All of the triggers discussed would establish a VNA that can be grown to support more and more departments and organizational growth. Often, however, a VNA is started to support a small need, such as dermatology or wound care, and then grown at a logical, later trigger point to support the larger study volumes of radiology and cardiology applications.
Surprisingly, the federal MU program has not been as significant a factor to date in VNA adoption as many would think. One CIO called image access the most ignored objective of meaningful use, primarily because it wasn’t clear up front what was needed on the part of providers.
A great deal has been said about what the VNA can store, but much less has been said about the workflow that should be established to get content into the VNA. While VNA supports all types of standards for data exchange, application vendors are still catching up.

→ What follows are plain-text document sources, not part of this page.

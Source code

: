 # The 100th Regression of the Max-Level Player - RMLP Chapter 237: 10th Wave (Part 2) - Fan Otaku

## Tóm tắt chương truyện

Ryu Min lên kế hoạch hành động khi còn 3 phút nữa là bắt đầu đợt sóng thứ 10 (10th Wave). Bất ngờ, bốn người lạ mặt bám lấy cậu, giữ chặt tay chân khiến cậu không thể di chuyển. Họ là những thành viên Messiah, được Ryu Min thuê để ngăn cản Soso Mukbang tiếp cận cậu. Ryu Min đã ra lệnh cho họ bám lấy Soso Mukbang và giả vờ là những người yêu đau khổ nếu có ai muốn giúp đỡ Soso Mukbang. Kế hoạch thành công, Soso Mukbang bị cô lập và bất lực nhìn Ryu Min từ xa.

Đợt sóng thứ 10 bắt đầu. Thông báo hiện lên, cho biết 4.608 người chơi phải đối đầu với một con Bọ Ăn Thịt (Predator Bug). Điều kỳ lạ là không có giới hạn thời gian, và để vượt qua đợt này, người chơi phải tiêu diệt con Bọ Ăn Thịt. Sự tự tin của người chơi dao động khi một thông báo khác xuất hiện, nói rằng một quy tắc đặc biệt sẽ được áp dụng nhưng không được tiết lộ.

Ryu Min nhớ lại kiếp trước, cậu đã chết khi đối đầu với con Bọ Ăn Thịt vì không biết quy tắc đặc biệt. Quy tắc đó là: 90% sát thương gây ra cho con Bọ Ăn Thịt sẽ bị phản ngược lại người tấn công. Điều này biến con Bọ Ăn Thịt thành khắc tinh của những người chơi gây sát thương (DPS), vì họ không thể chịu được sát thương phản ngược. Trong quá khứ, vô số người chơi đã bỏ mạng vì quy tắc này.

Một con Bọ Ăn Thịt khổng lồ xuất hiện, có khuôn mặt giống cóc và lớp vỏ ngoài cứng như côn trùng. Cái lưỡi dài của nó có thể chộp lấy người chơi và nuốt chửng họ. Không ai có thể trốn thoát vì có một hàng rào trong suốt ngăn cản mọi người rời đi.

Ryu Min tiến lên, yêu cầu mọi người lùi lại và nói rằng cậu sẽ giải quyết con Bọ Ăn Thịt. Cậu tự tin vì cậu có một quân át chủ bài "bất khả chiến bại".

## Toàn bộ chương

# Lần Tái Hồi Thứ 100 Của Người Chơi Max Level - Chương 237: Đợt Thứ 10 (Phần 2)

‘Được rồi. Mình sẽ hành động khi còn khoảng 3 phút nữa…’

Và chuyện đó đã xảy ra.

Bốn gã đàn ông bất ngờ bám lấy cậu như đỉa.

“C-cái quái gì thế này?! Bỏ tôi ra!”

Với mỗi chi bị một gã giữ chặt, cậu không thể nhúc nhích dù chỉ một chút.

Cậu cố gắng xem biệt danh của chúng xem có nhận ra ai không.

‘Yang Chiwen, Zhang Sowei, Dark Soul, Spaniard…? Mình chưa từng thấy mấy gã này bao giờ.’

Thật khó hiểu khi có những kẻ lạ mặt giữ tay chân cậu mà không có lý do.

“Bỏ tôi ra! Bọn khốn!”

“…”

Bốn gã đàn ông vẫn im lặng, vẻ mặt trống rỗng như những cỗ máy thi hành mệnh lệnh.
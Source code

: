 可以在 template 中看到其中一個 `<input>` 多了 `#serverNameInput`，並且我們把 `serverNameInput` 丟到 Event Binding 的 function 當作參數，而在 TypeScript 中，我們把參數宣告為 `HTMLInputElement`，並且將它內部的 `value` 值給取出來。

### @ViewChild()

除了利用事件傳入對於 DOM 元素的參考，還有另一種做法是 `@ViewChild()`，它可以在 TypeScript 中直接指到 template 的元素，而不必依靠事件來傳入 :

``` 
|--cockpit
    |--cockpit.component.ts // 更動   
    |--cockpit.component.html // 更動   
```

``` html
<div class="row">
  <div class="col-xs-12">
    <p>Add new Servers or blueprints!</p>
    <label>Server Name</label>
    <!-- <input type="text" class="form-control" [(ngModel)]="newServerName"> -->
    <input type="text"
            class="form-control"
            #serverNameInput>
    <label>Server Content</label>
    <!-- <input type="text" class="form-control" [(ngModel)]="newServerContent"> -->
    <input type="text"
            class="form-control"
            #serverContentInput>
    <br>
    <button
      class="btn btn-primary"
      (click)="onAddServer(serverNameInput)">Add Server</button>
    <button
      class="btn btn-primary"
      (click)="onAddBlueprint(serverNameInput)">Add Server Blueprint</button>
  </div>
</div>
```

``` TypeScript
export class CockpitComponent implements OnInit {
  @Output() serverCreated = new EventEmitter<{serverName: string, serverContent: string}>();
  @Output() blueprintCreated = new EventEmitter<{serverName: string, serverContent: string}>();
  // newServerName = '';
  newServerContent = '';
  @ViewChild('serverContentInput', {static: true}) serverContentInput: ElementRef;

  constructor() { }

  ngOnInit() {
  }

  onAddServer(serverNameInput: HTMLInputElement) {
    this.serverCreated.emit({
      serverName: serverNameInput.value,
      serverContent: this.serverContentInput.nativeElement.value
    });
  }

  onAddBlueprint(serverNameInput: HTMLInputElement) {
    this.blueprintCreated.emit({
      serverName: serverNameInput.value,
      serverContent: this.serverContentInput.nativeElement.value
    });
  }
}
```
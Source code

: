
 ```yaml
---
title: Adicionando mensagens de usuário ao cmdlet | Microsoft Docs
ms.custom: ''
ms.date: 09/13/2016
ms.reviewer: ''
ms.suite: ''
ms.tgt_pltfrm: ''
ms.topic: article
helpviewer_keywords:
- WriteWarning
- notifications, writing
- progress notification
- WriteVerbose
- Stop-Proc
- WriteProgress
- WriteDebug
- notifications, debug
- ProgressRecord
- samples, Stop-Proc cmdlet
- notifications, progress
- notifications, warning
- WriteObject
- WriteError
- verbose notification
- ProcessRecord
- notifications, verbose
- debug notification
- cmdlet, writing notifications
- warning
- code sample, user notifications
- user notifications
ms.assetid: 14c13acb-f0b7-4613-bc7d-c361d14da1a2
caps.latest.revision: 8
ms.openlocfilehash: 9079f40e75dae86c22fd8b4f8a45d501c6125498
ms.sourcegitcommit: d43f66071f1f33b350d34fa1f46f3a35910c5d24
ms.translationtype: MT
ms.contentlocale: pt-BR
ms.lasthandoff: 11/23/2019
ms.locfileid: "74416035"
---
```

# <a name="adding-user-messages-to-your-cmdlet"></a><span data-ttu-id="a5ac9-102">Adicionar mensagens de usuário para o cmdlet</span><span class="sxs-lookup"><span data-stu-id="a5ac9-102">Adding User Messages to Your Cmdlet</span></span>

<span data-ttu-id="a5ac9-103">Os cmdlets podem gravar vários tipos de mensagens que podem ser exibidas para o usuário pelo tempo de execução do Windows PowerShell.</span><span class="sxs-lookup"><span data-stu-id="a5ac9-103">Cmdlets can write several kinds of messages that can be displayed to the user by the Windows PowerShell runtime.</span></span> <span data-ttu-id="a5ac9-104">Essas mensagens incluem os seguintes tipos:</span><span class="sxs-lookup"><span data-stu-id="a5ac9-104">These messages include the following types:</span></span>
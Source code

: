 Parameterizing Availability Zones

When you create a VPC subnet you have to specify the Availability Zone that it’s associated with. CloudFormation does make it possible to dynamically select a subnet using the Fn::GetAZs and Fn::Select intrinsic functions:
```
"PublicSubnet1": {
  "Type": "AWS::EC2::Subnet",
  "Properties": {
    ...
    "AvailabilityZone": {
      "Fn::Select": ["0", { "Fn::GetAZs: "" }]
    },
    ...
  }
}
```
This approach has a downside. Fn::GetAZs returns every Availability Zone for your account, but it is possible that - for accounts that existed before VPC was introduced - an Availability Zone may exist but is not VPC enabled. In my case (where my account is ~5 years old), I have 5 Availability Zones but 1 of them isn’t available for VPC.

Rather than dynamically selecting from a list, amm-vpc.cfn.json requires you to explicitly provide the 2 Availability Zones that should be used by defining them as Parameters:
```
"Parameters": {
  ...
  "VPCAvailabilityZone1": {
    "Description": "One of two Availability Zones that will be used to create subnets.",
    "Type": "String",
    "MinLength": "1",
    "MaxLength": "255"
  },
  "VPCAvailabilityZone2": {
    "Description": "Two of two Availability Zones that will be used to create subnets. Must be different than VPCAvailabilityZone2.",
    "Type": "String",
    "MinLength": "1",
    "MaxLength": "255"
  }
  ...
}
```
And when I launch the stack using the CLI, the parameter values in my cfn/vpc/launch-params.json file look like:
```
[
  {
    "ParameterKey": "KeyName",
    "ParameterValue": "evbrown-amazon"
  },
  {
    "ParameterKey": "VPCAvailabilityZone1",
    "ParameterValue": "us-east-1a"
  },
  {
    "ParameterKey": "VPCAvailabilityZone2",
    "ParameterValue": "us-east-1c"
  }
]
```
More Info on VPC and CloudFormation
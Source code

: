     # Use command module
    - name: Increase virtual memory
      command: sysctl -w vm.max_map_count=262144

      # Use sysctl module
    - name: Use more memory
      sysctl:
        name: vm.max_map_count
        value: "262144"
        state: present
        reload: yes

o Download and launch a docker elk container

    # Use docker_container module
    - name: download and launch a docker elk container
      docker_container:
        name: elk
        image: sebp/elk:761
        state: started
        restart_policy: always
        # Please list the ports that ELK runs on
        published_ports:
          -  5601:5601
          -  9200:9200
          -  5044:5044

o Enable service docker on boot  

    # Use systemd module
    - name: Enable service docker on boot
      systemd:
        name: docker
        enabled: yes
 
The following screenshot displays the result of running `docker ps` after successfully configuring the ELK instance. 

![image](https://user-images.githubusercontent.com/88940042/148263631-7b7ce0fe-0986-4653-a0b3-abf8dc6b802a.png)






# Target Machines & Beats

FUJIFILM is using its experience as a point of care ultrasound vendor and endoscopy vendor to optimize workflow of patient association and image storage, and really focusing on the image capture workflow. As more areas of healthcare imaging become standard VNA workflow connections, VNA adoption will only accelerate.
CIOs must begin to consider what content they want to include in the VNA. Do you want to limit inclusion to images for which there is not a code and a charge, or would you prefer to make everyone aware that if they create imaging that is associated with patient care, it should be maintained as part of the record? Will you establish security and life cycle management policy for all image content, even if created in a department not yet connected VNA? These are the questions early adopters are asking.
VNA is a part of the big-data equation, as the potential to store the entire patient imaging record opens up the opportunity to utilize analytics to drill down into multiple levels of data, at the department, facility, patient or health-system level. FUJIFILM is exploring the potential benefits of this new consolidated data repository as it relates to analytics.
Shared architecture will continue to be an expectation, as will hyper convergence IT platforms, and VNA will continue to drive neutrality by embracing new IT technology leading the way to a more open sharable environment.
Best of breed
Today, the question the CIO has about VNA is not if, but when. When that time comes, we invite you to consider Synapse® VNA from Fujifilm. We are unique as a VNA vendor in that we are in so many imaging areas with 50+ years of medical imaging workflow experience. We have a best-of-breed VNA archive capability, and we are one of the leading enterprise viewer vendors. Our product development for our Synapse Informatics portfolio is headquartered in Raleigh, North Carolina.
VNA is still an emerging technology, and we are actively looking for the environments willing to expand VNA, especially in the non-diagnostic spaces, so that we can help paint the entire patient picture. Our vision for VNA encompasses more than an archive; we see a useful tool for importing and storing image data and correctly associating content with patients, while also presenting the user with a fast and complete patient-centric view of the imaging record.
William Lacy is Division Vice President, Informatics Marketing and Enterprise Sales, FUJIFILM Medical Systems U.S.A., Inc, Stamford, Conn.